The central bank said there is no change in regulations regarding savings of foreigners at Vietnamese banks, but under the amended Law on Credit Institutions, "term deposits" and "savings deposits" are separate concepts, so it had to issue separate circulars regulating savings deposits and term deposits respectively, local daily newspaper Vietnam News reported on Tuesday.
According to the two circulars, non-resident foreigners and foreigners who reside in Vietnam for six months or more are permitted to make term deposits in Vietnamese dong and foreign currencies at local banks, but the term deposits must have a maturity date not later than the expiry date of their visa or other valid papers determining the duration of their stay in the country, and the extension of the savings term will be negotiated between credit institutions and clients.
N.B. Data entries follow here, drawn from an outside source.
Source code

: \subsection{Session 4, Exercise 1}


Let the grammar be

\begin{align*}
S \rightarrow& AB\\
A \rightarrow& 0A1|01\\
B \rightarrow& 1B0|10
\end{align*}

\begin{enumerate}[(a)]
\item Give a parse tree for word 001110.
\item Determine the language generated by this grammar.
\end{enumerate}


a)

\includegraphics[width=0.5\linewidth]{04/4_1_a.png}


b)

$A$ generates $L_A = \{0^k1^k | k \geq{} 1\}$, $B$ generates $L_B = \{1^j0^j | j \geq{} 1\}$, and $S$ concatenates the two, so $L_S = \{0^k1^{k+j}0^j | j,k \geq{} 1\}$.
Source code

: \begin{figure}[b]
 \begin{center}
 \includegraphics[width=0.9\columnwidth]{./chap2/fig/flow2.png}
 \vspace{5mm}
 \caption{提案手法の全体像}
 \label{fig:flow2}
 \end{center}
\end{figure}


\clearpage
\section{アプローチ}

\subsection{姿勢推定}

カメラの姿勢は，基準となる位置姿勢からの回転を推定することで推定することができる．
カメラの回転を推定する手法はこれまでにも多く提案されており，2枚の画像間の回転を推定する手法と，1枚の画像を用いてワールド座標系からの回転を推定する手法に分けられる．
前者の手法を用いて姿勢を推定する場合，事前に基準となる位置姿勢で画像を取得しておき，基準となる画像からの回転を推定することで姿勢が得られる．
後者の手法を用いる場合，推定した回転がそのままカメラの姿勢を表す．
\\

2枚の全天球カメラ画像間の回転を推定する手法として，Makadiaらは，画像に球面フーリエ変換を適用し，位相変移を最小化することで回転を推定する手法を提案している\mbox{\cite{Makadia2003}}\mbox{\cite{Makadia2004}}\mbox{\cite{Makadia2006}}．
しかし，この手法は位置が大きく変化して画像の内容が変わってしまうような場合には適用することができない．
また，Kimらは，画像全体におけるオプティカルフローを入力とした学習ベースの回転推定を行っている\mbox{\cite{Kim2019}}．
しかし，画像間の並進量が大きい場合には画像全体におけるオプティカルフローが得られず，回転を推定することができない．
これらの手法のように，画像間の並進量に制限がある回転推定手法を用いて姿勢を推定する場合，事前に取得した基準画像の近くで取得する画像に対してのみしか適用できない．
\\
Now, interest rates for Vietnamese dong-denominated deposits in Vietnam are 5-8.5 percent per year, compared with the 2.5-percent rate for U.S. dollar-denominated deposits in the United States, said the newspaper.
Vietnam is one of the top 10 destinations in the world for expatriate workers, according to HSBC's recently released Expat 2019 Global Report. Late last year, an HSBC survey also showed that foreign experts in Vietnam could earn an average income of 90,408 U.S. dollars per year, and that 31 percent of expat workers surveyed claimed their income annually increased by 25 percent.
By Dec. 31, 2018, Vietnam had four state-owned commercial banks, 31 domestic commercial joint stock banks, nine foreign-owned banks, and two joint-venture banks, according to the central bank's latest statistics posted on its website.